═══ Data extracts ═══
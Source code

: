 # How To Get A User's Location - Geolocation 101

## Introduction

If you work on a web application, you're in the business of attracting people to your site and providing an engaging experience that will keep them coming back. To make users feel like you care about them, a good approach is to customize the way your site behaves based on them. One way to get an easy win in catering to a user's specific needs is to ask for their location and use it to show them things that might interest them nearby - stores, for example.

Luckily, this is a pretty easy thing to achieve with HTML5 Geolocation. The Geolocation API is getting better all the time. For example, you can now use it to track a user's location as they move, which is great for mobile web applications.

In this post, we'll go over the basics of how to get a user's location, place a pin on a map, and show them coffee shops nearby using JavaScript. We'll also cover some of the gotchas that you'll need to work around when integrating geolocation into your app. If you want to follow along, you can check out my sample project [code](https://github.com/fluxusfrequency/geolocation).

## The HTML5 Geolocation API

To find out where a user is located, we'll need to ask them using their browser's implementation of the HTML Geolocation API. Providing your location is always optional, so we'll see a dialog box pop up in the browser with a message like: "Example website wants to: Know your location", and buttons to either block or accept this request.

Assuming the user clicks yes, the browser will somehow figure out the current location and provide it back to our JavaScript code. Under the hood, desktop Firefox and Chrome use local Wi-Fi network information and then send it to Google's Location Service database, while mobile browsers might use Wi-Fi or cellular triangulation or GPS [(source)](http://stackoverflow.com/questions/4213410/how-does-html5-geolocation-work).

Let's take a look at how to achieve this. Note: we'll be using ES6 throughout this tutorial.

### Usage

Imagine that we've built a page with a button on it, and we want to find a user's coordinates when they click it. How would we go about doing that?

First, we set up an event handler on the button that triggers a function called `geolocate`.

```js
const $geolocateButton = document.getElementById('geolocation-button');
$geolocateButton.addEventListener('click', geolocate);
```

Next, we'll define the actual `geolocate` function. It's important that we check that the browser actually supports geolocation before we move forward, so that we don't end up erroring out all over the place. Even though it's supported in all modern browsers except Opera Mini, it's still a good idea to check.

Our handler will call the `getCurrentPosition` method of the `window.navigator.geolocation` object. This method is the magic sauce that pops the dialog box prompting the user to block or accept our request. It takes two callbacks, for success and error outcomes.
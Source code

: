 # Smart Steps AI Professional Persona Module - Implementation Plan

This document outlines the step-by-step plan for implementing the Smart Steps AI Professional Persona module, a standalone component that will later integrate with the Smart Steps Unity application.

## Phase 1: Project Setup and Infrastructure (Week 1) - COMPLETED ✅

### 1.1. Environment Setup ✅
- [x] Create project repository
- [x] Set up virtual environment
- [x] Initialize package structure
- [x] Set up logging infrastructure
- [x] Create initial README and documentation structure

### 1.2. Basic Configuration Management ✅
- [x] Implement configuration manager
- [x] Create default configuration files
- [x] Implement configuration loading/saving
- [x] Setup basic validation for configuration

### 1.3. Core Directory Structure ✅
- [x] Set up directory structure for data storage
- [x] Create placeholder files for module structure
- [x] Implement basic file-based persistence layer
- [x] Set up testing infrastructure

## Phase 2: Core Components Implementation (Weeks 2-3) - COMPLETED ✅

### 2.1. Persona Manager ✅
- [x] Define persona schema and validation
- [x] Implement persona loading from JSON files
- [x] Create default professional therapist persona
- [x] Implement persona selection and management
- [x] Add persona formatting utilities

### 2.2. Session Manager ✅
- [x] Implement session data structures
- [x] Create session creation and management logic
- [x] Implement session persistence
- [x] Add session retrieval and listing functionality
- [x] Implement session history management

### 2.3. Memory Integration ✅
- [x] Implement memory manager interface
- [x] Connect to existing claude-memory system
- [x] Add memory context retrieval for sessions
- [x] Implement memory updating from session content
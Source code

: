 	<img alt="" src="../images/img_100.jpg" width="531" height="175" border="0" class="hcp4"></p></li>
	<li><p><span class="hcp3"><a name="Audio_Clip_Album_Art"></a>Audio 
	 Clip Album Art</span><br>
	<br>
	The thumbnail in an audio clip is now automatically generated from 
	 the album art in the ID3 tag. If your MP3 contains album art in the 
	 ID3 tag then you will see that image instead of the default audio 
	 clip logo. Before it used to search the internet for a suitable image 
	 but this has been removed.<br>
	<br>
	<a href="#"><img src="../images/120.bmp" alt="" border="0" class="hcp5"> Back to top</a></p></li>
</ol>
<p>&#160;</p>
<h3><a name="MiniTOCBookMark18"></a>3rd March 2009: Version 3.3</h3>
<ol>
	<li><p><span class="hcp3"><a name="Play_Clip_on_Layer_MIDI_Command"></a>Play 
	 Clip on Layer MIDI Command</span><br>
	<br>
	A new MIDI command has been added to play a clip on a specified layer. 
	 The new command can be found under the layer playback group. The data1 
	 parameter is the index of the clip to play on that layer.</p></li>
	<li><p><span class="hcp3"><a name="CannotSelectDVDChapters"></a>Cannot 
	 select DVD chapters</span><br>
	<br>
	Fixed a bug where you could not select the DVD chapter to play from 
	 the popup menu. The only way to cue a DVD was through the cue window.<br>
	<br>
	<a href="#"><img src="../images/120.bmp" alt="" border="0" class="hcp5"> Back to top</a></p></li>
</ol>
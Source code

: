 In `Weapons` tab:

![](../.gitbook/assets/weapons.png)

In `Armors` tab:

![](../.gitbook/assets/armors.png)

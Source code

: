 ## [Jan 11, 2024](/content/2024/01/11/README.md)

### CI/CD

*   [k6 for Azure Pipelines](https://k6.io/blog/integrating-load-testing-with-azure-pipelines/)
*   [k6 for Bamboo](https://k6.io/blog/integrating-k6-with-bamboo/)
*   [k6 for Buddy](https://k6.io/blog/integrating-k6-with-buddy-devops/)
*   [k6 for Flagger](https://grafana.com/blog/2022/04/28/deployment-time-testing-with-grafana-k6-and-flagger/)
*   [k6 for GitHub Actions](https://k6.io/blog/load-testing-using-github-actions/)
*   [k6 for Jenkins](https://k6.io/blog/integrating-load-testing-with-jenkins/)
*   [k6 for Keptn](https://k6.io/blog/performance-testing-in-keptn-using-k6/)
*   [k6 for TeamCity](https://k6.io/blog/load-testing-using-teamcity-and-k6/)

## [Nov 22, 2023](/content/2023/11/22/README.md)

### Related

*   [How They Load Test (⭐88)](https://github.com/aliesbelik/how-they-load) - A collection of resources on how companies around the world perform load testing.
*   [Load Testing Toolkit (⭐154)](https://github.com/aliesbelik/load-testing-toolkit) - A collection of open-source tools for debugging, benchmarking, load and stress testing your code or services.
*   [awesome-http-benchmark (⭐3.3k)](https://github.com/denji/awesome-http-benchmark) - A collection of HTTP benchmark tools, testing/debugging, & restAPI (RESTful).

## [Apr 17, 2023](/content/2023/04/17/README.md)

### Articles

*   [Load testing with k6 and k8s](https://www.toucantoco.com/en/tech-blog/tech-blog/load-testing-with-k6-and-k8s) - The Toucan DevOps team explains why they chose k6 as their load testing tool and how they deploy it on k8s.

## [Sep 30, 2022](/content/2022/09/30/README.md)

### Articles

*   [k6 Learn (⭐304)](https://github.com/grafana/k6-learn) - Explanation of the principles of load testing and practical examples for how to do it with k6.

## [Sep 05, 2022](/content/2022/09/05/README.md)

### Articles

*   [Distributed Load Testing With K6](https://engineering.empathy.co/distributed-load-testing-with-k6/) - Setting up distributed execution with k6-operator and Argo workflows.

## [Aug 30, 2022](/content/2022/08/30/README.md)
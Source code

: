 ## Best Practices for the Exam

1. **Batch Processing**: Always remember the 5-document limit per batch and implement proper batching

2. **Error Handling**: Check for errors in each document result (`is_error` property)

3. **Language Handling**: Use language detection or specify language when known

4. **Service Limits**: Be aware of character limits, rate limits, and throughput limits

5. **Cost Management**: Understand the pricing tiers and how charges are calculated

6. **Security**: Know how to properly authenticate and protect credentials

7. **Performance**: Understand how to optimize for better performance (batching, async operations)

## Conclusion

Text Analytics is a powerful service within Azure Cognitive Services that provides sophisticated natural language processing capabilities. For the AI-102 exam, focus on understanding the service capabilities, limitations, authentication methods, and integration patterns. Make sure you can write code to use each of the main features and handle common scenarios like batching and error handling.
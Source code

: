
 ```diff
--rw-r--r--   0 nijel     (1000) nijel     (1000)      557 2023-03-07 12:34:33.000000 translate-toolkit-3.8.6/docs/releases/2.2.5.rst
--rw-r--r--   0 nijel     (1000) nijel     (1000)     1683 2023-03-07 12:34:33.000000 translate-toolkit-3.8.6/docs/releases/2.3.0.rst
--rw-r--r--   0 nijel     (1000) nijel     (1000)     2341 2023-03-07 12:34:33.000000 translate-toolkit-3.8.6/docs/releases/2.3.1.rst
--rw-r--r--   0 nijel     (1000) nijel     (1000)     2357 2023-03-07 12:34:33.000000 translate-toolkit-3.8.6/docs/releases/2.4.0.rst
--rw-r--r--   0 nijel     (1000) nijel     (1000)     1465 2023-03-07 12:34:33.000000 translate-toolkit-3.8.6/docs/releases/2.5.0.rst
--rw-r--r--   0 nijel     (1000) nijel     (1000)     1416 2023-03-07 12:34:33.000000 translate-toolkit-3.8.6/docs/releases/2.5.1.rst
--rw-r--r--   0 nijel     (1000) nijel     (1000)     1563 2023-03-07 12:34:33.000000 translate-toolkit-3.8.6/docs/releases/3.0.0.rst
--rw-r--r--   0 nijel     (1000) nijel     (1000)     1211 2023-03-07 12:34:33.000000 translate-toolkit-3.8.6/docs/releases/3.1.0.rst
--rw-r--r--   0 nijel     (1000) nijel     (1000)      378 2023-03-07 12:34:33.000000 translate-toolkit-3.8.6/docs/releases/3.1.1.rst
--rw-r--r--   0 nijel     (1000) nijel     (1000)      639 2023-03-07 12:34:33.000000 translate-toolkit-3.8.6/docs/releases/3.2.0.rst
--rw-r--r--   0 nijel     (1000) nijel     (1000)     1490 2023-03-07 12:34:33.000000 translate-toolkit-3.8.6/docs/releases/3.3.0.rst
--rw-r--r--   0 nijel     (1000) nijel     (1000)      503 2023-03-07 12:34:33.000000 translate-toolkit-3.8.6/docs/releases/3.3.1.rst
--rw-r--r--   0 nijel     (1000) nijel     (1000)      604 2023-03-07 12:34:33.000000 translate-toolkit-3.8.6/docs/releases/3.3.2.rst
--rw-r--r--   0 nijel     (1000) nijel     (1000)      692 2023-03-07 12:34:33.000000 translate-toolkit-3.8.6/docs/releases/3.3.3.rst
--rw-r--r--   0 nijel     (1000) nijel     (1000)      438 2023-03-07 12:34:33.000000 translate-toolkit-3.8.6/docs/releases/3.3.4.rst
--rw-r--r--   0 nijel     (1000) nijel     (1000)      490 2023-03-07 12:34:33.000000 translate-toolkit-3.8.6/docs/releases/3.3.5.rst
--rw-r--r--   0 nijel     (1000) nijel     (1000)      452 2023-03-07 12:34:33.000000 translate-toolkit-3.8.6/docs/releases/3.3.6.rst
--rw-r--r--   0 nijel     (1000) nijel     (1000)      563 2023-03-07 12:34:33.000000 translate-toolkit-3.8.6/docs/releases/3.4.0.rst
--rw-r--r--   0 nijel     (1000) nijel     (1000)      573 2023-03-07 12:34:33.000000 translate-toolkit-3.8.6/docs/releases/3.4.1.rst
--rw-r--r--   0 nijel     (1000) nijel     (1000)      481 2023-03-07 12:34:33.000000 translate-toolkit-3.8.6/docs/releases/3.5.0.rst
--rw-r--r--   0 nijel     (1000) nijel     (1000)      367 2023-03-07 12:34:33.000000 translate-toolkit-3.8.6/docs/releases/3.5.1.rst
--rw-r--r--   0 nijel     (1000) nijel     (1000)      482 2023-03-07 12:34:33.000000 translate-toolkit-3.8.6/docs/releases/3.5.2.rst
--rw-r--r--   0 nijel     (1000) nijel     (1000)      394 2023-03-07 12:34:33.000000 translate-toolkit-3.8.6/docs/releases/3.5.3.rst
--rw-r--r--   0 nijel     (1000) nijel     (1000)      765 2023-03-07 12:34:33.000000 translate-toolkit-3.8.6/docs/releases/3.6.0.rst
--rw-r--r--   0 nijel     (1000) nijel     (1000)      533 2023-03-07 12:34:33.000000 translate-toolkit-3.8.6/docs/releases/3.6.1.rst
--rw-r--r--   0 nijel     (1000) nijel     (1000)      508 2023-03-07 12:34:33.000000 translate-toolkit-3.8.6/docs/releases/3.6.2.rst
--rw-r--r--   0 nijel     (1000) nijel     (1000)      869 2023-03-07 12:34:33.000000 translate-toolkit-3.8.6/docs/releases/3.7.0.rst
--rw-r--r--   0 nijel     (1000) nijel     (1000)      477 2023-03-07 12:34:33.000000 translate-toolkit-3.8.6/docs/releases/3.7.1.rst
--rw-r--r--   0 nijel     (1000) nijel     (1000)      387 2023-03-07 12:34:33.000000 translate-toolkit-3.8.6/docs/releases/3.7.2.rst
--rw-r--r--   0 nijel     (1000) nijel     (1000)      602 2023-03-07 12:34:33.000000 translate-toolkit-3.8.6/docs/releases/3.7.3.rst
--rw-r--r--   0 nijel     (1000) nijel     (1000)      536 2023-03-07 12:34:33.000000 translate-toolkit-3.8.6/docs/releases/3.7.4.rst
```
═══
→ What you need to do: Throughout the material above, find lines holding the word "tools", then copy them.

→ Solution to the problem:
*   [Load Testing Toolkit (⭐154)](https://github.com/aliesbelik/load-testing-toolkit) - A collection of open-source tools for debugging, benchmarking, load and stress testing your code or services.
*   [awesome-http-benchmark (⭐3.3k)](https://github.com/denji/awesome-http-benchmark) - A collection of HTTP benchmark tools, testing/debugging, & restAPI (RESTful).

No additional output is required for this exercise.